Quindi, preparare 12 nuovi tubi con 94 microlitri di tampone di arresto. Inizia la prima reazione di tappatura aggiungendo 87 microlitri di complesso di allungamento trattati con TFIIH al tubo etichettato cinque più H.Incubate a 30 gradi Celsius in un blocco termico. Le reazioni di tappatura devono essere cronometrate con precisione utilizzando un cronometro.
Quando si lavora con più reazioni, gli orari di inizio per ogni reazione devono essere scaglionato. Dopo uno, due o quattro minuti, trasferire 30 microlitri della miscela di reazione cinque plus a tubi etichettati uno, due e tre contenenti 94 microlitri di tampone di arresto per fermare le reazioni. Procedere con reazioni di tappatura per i campioni nei restanti tubi meno H esattamente allo stesso modo, utilizzando complessi di allungamento trattati senza TFIIH.
Analizzare i prodotti di reazione su un gel di poliacrilammide denaturante. Un diagramma è mostrato qui per le molecole di DNA e RNA nei complessi di allungamento artificiale. Usando l'oligo di RNA sintetico di 20 nucleotidi come primer RNA durante l'assemblaggio dei complessi di allungamento artificiale, i nucleotidi sono stati aggiunti durante ogni passo sequenziale del protocollo per generare un 23mero, un 25mero e un 29mero.
Sono state confrontate le reazioni che utilizzano RNA polimerasi II da diverse fonti. I complessi di allungamento artificiale sono stati assemblati con polimerasi II endogena di tipo selvatico purificata dal fegato di ratto o dal lievito di fissione e hanno camminato per generare 23mers o 25mers. Un saggio è stato eseguito per misurare la tappatura di trascrizioni radioetiche associate a complessi di allungamento artificiali contenenti 23 trascrizioni nucleotidiche con un'estremità trifosfato a cinque primi.

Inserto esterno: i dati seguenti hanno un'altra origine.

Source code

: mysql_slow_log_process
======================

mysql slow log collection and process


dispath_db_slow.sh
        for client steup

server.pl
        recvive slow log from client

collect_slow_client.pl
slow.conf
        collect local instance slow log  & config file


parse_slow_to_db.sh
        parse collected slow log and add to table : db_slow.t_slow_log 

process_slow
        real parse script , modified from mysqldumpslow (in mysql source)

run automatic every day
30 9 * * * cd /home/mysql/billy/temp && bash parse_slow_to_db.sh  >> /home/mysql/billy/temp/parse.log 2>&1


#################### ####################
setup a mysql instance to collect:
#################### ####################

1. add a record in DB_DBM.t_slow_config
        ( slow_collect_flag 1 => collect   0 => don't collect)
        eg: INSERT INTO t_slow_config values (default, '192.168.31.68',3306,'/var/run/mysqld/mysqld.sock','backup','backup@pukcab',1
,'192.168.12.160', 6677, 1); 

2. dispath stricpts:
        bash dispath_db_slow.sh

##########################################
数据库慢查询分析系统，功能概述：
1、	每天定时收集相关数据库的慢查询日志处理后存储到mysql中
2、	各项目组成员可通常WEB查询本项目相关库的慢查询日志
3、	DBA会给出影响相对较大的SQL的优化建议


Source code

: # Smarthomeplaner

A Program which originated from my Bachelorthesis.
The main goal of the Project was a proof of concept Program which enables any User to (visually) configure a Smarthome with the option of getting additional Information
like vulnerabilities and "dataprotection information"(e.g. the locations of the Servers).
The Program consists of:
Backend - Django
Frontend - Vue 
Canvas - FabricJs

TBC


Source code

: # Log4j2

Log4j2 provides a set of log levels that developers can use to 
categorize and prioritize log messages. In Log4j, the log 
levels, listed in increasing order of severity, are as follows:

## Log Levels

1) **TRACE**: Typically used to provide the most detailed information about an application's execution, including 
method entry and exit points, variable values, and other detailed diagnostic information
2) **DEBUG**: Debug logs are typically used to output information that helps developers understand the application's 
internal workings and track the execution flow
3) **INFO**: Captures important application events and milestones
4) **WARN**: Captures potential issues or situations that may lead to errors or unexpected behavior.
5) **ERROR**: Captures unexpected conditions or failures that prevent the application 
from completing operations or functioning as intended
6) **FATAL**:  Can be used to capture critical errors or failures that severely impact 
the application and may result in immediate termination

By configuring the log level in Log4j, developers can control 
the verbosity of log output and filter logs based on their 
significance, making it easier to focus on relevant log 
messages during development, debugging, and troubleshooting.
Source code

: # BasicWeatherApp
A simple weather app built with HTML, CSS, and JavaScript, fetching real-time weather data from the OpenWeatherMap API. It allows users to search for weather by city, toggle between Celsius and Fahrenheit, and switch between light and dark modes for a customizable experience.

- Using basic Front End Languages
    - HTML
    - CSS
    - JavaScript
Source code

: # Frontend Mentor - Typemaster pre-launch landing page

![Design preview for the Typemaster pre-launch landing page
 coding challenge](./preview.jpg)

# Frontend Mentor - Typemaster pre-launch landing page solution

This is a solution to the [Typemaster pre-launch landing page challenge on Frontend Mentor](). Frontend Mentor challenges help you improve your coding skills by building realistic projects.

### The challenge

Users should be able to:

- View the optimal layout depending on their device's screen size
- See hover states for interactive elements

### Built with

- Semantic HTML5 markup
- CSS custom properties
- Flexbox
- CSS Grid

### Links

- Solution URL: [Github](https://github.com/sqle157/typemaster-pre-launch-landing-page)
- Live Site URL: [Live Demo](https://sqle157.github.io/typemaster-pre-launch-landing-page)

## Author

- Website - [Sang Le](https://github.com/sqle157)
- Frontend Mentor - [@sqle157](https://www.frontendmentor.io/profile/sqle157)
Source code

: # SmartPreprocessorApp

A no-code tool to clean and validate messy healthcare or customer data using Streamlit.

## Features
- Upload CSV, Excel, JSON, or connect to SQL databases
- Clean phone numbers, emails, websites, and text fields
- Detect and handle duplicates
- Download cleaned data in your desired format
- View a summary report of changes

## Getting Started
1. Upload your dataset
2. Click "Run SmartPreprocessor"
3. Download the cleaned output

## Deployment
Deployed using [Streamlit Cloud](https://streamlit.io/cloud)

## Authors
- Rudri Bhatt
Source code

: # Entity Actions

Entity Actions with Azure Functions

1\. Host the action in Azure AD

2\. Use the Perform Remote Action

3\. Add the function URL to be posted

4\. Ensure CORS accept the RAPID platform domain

Le ultime due corsie mostrano i prodotti delle reazioni in cui i complessi di allungamento sono stati incubati con o senza enzima di tappatura in presenza di TFIIH. Le bande di migrazione più lentamente e più rapidamente contengono rispettivamente trascrizioni con punta e non concatena. Le prime 12 corsie mostrano la capping di trascrizioni associate a complessi di allungamento con un CTD fosforilato o non fosforilato.
Le attività della polimerasi II e di altri enzimi possono variare da preparazione a preparazione, quindi è necessario ottimizzare le condizioni di reazione titrating concentrazioni enzimatiche per definire livelli ottimali. È importante usare materiale radioattivo in modo sicuro ed evitare contaminazioni. Assicurati di seguire le linee guida del tuo laboratorio e dell'istituto quando fai esperimenti con la radioattività.